**ENTRIES SHOWN**
◆ ◆ ◆ ◆

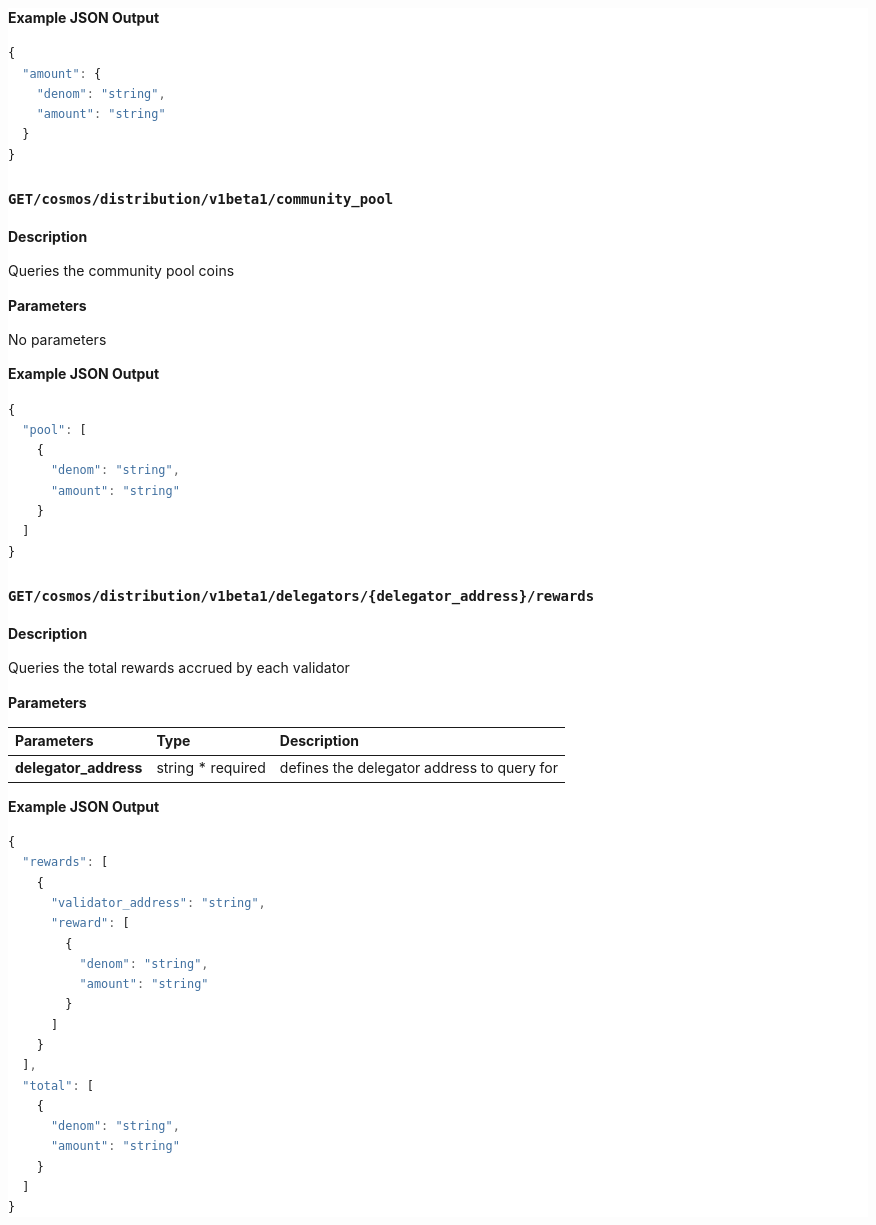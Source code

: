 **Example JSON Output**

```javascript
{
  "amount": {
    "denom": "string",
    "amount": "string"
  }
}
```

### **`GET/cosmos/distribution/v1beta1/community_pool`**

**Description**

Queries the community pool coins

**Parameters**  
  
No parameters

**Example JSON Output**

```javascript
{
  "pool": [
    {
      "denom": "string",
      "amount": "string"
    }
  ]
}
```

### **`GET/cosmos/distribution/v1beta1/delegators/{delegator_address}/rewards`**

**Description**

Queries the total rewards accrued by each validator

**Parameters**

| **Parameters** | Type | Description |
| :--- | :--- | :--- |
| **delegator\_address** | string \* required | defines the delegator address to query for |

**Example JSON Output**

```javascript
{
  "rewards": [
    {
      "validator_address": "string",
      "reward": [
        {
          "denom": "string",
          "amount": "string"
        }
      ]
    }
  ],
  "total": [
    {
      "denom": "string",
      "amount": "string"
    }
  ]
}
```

◆ ◆ ◆ ◆

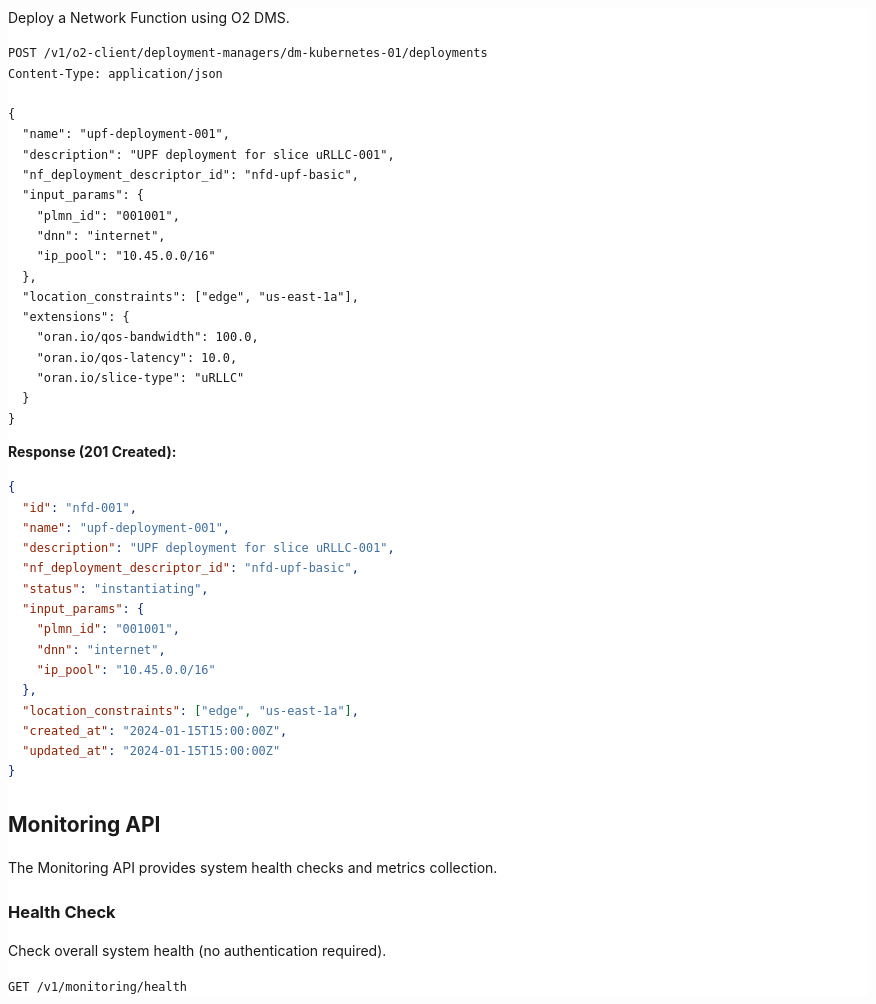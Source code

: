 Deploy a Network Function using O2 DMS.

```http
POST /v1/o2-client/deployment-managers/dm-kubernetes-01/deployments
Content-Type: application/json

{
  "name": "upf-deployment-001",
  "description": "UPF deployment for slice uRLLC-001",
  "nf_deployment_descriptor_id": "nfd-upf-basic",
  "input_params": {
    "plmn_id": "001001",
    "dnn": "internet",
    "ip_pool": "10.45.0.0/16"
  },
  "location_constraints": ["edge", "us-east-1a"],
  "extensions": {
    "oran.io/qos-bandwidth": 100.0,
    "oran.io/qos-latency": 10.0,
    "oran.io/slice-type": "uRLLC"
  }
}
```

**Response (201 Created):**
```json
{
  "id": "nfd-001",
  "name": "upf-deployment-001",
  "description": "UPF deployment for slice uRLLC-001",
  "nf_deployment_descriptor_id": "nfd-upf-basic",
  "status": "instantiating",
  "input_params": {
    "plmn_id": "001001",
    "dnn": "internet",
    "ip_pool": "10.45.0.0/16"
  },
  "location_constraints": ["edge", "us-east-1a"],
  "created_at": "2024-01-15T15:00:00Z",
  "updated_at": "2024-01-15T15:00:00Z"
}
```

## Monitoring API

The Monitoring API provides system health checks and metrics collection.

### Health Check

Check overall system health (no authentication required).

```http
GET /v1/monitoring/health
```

◆ ◆ ◆ ◆

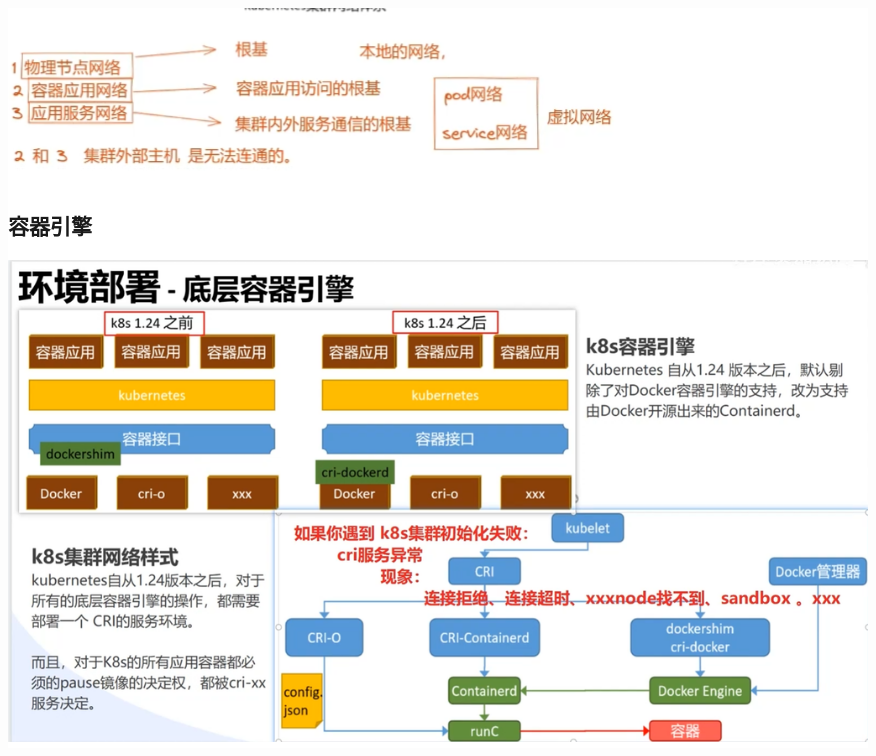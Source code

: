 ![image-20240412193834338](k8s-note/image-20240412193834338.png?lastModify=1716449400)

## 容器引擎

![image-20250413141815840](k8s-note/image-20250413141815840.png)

◆ ◆ ◆ ◆

Lines in the material above that include the string "image" should be listed.

**WRITTEN ANSWER**
: ![image-20240412193834338](k8s-note/image-20240412193834338.png?lastModify=1716449400)
![image-20250413141815840](k8s-note/image-20250413141815840.png)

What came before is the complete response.